Data suggest that pregnant Bangladeshi women are consuming less than
adequate amounts of choline, with mean consumption of 189.5 ± 98.2
mg/day. For comparision, in a New Zealand study,49
daily intake of
choline was 316 (± 66) mg/day; in another, mean intake was 304 mg/day
in women;50 in a third study, mean intake of
choline by common food
sources among a Taiwanese female population51
was estimated as 265 ± 9
mg/day. A study conducted in Jamaica also showed poor choline status
among pregnant women with 278.5 mg/day, which was higher than the
Bangladeshi scenario.52
Bangladeshi pregnant women took only 42.72% of the RDA value of
450mg/day. Poverty and lack of knowledge regarding the importance of
choline among both pregnant women and health care professionals leads
to less choline supplementation during pregnancy. Therefore, the
dietary intake pattern of choline during third trimester of pregnancy
is important to estimate.
Maternal age is an important determinant of nutritional status for
pregnant women. The ideal age of pregnancy is 19-30 years. In this
population, the majority were 20-25 years of age. Maternal education
level has a significant effect on choline status during pregnancy. The
present study showed a direct relationship between increase in
consumption of choline in pregnancy and increase in maternal education
level. This may due to generally better understanding of the mother
regarding public health knowledge and nutritional status. Weight status
also reflects the nutritional status of women. About 43% of pregnant
women were categorized as “healthy weight”. 13.59%, 3.88%, and 1.95% of
participants were moderately, severely, and very severely obese,
indicating an increase level of obesity during pregnancy. The overall
survey result also shows that most women don’t consume the recommended
level of choline.
This is the first documented study evaluating dietary choline intake
among the Bangladeshi population and suggests a need to further assess
whether the diets of this population ensure an adequate plasma choline
levels during pregnancy. An extension of this study should also examine
the implications of low plasma choline concentration including the
significance it may have in ensuring healthy fetal brain development in
humans.
Our study has a number of limitations. The data was self-reported and
the study is cross-sectional which does not infer causal relationships.

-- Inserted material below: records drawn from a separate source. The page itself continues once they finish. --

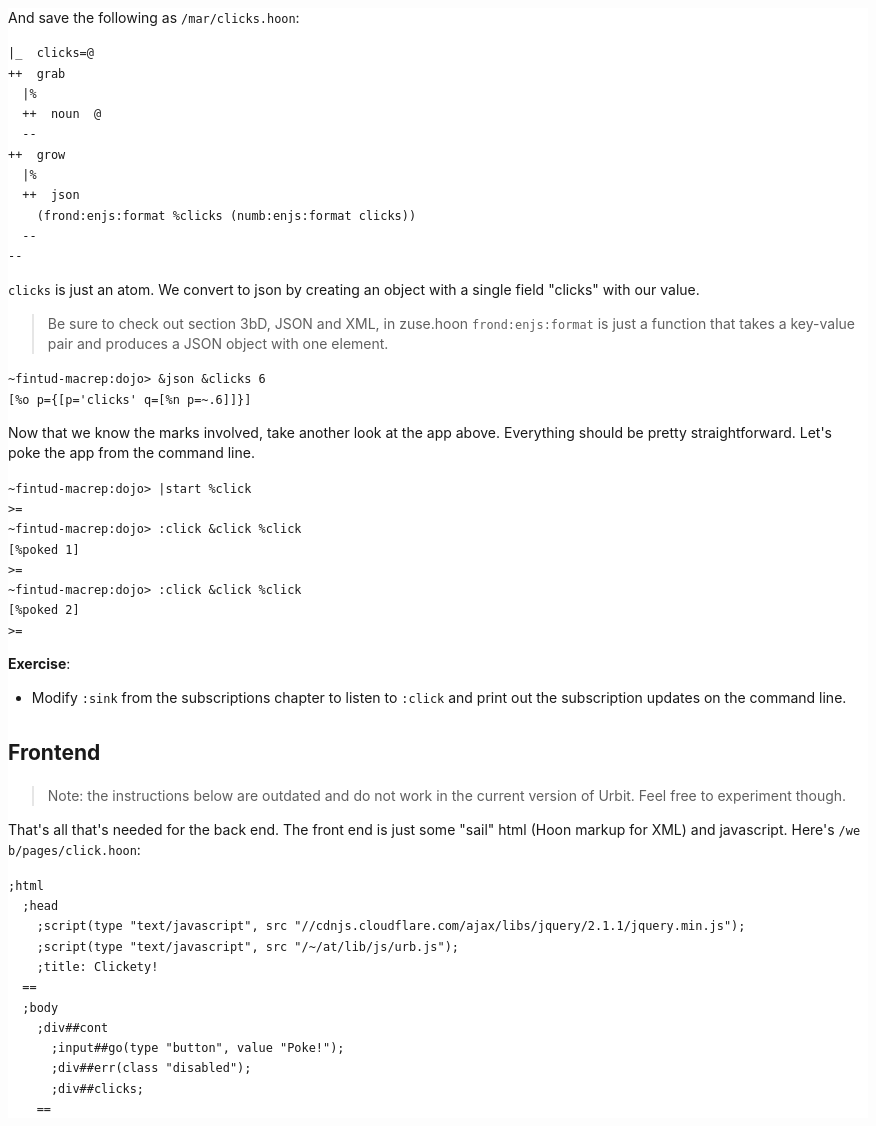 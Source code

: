 And save the following as `/mar/clicks.hoon`:

```
|_  clicks=@
++  grab
  |%
  ++  noun  @
  --
++  grow
  |%
  ++  json
    (frond:enjs:format %clicks (numb:enjs:format clicks))
  --
--
```

`clicks` is just an atom.  We convert to json by creating an
object with a single field "clicks" with our value.

> Be sure to check out section 3bD, JSON and XML, in zuse.hoon `frond:enjs:format` is just a function that takes a key-value pair and produces a JSON object with one element.

```
~fintud-macrep:dojo> &json &clicks 6
[%o p={[p='clicks' q=[%n p=~.6]]}]
```

Now that we know the marks involved, take another look at the app
above.  Everything should be pretty straightforward.  Let's poke
the app from the command line.

```
~fintud-macrep:dojo> |start %click
>=
~fintud-macrep:dojo> :click &click %click
[%poked 1]
>=
~fintud-macrep:dojo> :click &click %click
[%poked 2]
>=
```

**Exercise**:

- Modify `:sink` from the subscriptions chapter to listen to `:click` and print out the subscription updates on the command line.

## Frontend

> Note: the instructions below are outdated and do not work in the current version of Urbit.  Feel free to experiment though.

That's all that's needed for the back end.  The front end is just
some "sail" html (Hoon markup for XML) and javascript.  Here's `/web/pages/click.hoon`:

```
;html
  ;head
    ;script(type "text/javascript", src "//cdnjs.cloudflare.com/ajax/libs/jquery/2.1.1/jquery.min.js");
    ;script(type "text/javascript", src "/~/at/lib/js/urb.js");
    ;title: Clickety!
  ==
  ;body
    ;div##cont
      ;input##go(type "button", value "Poke!");
      ;div##err(class "disabled");
      ;div##clicks;
    ==
```
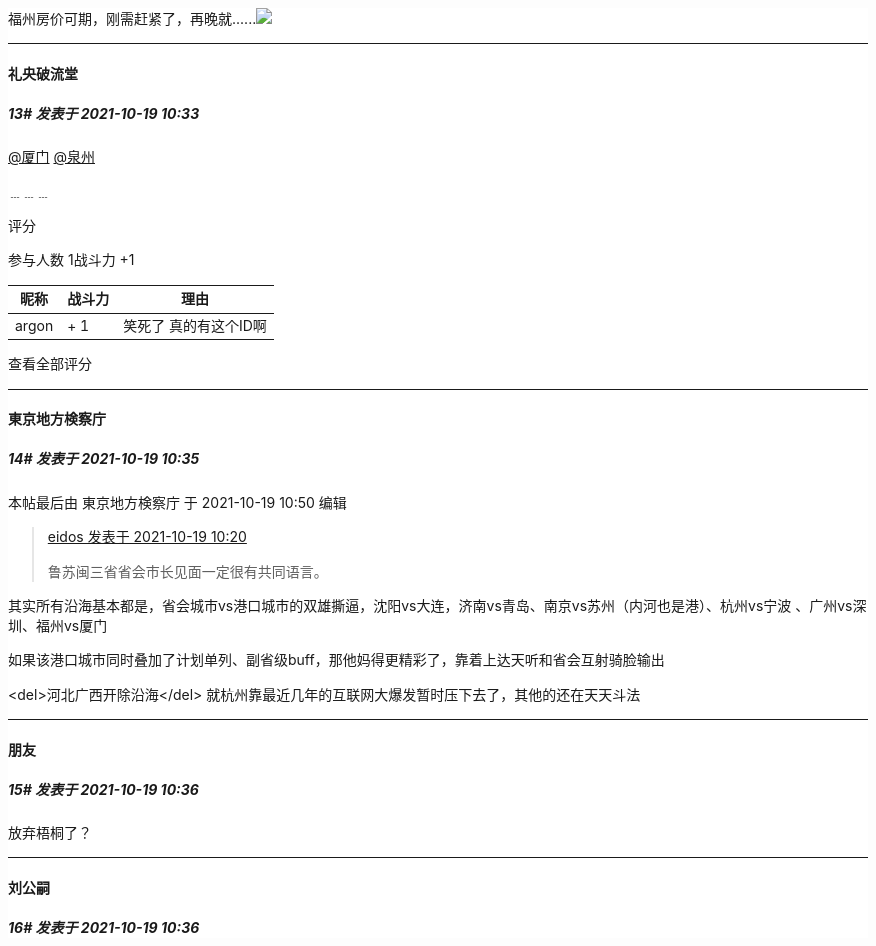 
福州房价可期，刚需赶紧了，再晚就......<img src="https://static.saraba1st.com/image/smiley/face2017/049.png" referrerpolicy="no-referrer">


*****

####  礼央破流堂  
##### 13#       发表于 2021-10-19 10:33


[@厦门](https://bbs.saraba1st.com/2b/home.php?mod=space&amp;uid=175408) [@泉州](https://bbs.saraba1st.com/2b/home.php?mod=space&amp;uid=178379)


﹍﹍﹍

评分


 参与人数 1战斗力 +1

|昵称|战斗力|理由|
|----|---|---|
| argon| + 1|笑死了 真的有这个ID啊|


查看全部评分


*****

####  東京地方検察庁  
##### 14#       发表于 2021-10-19 10:35


 本帖最后由 東京地方検察庁 于 2021-10-19 10:50 编辑 
<blockquote><a href="httphttps://bbs.saraba1st.com/2b/forum.php?mod=redirect&amp;goto=findpost&amp;pid=53188799&amp;ptid=2032718" target="_blank">eidos 发表于 2021-10-19 10:20</a>

鲁苏闽三省省会市长见面一定很有共同语言。</blockquote>
其实所有沿海基本都是，省会城市vs港口城市的双雄撕逼，沈阳vs大连，济南vs青岛、南京vs苏州（内河也是港）、杭州vs宁波 、广州vs深圳、福州vs厦门


如果该港口城市同时叠加了计划单列、副省级buff，那他妈得更精彩了，靠着上达天听和省会互射骑脸输出


&lt;del&gt;河北广西开除沿海&lt;/del&gt; 就杭州靠最近几年的互联网大爆发暂时压下去了，其他的还在天天斗法


*****

####  朋友  
##### 15#       发表于 2021-10-19 10:36


放弃梧桐了？


*****

####  刘公嗣  
##### 16#       发表于 2021-10-19 10:36
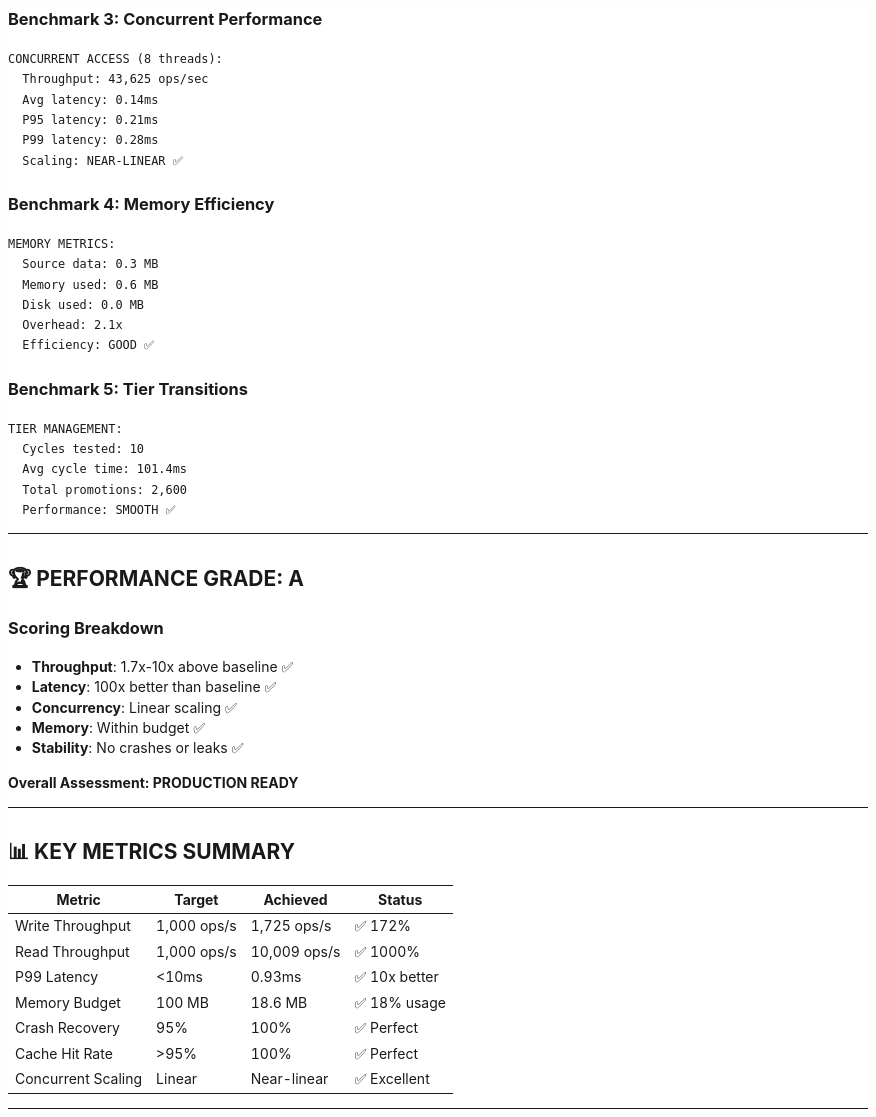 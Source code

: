 ### Benchmark 3: Concurrent Performance

```
CONCURRENT ACCESS (8 threads):
  Throughput: 43,625 ops/sec
  Avg latency: 0.14ms
  P95 latency: 0.21ms
  P99 latency: 0.28ms
  Scaling: NEAR-LINEAR ✅
```

### Benchmark 4: Memory Efficiency

```
MEMORY METRICS:
  Source data: 0.3 MB
  Memory used: 0.6 MB
  Disk used: 0.0 MB
  Overhead: 2.1x
  Efficiency: GOOD ✅
```

### Benchmark 5: Tier Transitions

```
TIER MANAGEMENT:
  Cycles tested: 10
  Avg cycle time: 101.4ms
  Total promotions: 2,600
  Performance: SMOOTH ✅
```

---

## 🏆 PERFORMANCE GRADE: A

### Scoring Breakdown
- **Throughput**: 1.7x-10x above baseline ✅
- **Latency**: 100x better than baseline ✅
- **Concurrency**: Linear scaling ✅
- **Memory**: Within budget ✅
- **Stability**: No crashes or leaks ✅

**Overall Assessment: PRODUCTION READY**

---

## 📊 KEY METRICS SUMMARY

| Metric | Target | Achieved | Status |
|--------|--------|----------|--------|
| Write Throughput | 1,000 ops/s | 1,725 ops/s | ✅ 172% |
| Read Throughput | 1,000 ops/s | 10,009 ops/s | ✅ 1000% |
| P99 Latency | <10ms | 0.93ms | ✅ 10x better |
| Memory Budget | 100 MB | 18.6 MB | ✅ 18% usage |
| Crash Recovery | 95% | 100% | ✅ Perfect |
| Cache Hit Rate | >95% | 100% | ✅ Perfect |
| Concurrent Scaling | Linear | Near-linear | ✅ Excellent |

---
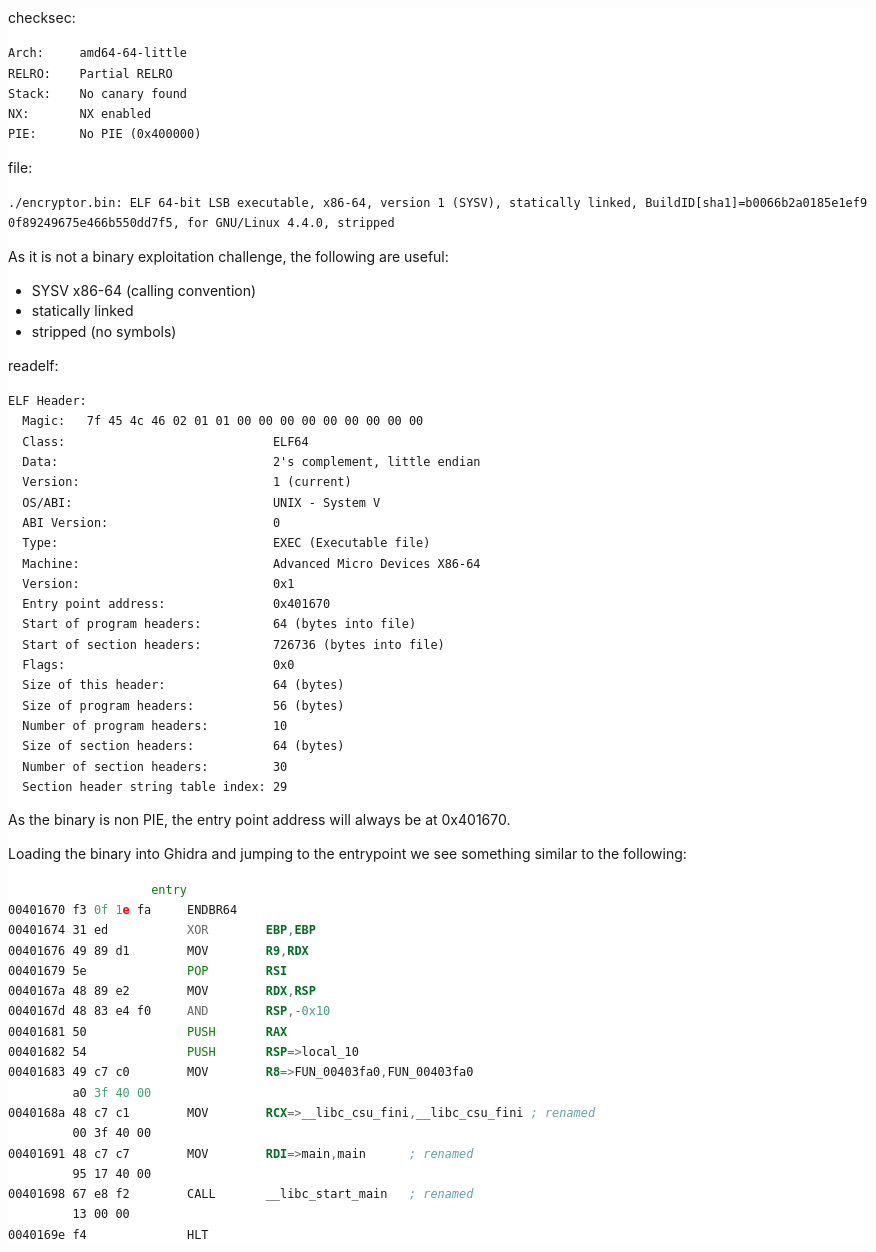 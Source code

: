 checksec:
```
Arch:     amd64-64-little
RELRO:    Partial RELRO
Stack:    No canary found
NX:       NX enabled
PIE:      No PIE (0x400000)
```

file:
```
./encryptor.bin: ELF 64-bit LSB executable, x86-64, version 1 (SYSV), statically linked, BuildID[sha1]=b0066b2a0185e1ef90f89249675e466b550dd7f5, for GNU/Linux 4.4.0, stripped
```

As it is not a binary exploitation challenge, the following are useful:
- SYSV x86-64 (calling convention)
- statically linked
- stripped (no symbols)

readelf:
```
ELF Header:
  Magic:   7f 45 4c 46 02 01 01 00 00 00 00 00 00 00 00 00
  Class:                             ELF64
  Data:                              2's complement, little endian
  Version:                           1 (current)
  OS/ABI:                            UNIX - System V
  ABI Version:                       0
  Type:                              EXEC (Executable file)
  Machine:                           Advanced Micro Devices X86-64
  Version:                           0x1
  Entry point address:               0x401670
  Start of program headers:          64 (bytes into file)
  Start of section headers:          726736 (bytes into file)
  Flags:                             0x0
  Size of this header:               64 (bytes)
  Size of program headers:           56 (bytes)
  Number of program headers:         10
  Size of section headers:           64 (bytes)
  Number of section headers:         30
  Section header string table index: 29
```

As the binary is non PIE, the entry point address will always be at 0x401670.

Loading the binary into Ghidra and jumping to the entrypoint we see something similar to the following:

```asm
                    entry
00401670 f3 0f 1e fa     ENDBR64
00401674 31 ed           XOR        EBP,EBP
00401676 49 89 d1        MOV        R9,RDX
00401679 5e              POP        RSI
0040167a 48 89 e2        MOV        RDX,RSP
0040167d 48 83 e4 f0     AND        RSP,-0x10
00401681 50              PUSH       RAX
00401682 54              PUSH       RSP=>local_10
00401683 49 c7 c0        MOV        R8=>FUN_00403fa0,FUN_00403fa0
         a0 3f 40 00
0040168a 48 c7 c1        MOV        RCX=>__libc_csu_fini,__libc_csu_fini ; renamed
         00 3f 40 00
00401691 48 c7 c7        MOV        RDI=>main,main      ; renamed
         95 17 40 00
00401698 67 e8 f2        CALL       __libc_start_main   ; renamed
         13 00 00
0040169e f4              HLT
```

Furthermore, we examined only one maternity hospital located in Dhaka,
Bangladesh. Caution should be taken to generalize the data for other
maternity hospitals outside Dhaka city. A 24-hour dietary recall was
taken to calculate the daily choline intake. Twenty-four hour recall is
a retrospective method of diet assessment, where an individual is
interviewed about their food and beverage consumption during the
previous day or the preceding 24 hours. However, a single 24-hour
recall is not considered to be representative of habitual diet at an
individual level. While there may have been a small amount of recall
bias, this methodology is adequate for surveying intake in a large
group and estimating group mean intakes of diet.
Conclusion
Choline is a mostly neglected micronutrient by both pregnant women and
health care professionals. These professions have poor knowledge
regarding its importance and therefore are missing many potential
causes of health complications due to choline deficiency. The results
of this study may be an indication that the choline included in the
diet of pregnant Bangladeshi women may not be adequate to meet both the
needs of the mother and fetus. The results presented here may be useful
in understanding the present choline status among Bangladeshi pregnant
women aiming to improve using strategic nutritional intervention by
both government and public stakeholders.
Acknowledgement
We would like to thank our honorable professors, colleagues, and
friends for supporting us in initiating the study subject. We are also
grateful to those pregnant women, the doctors, and the staff of the
selected maternity hospital.
Conflict of
Interest
The authors report no conflict of interest.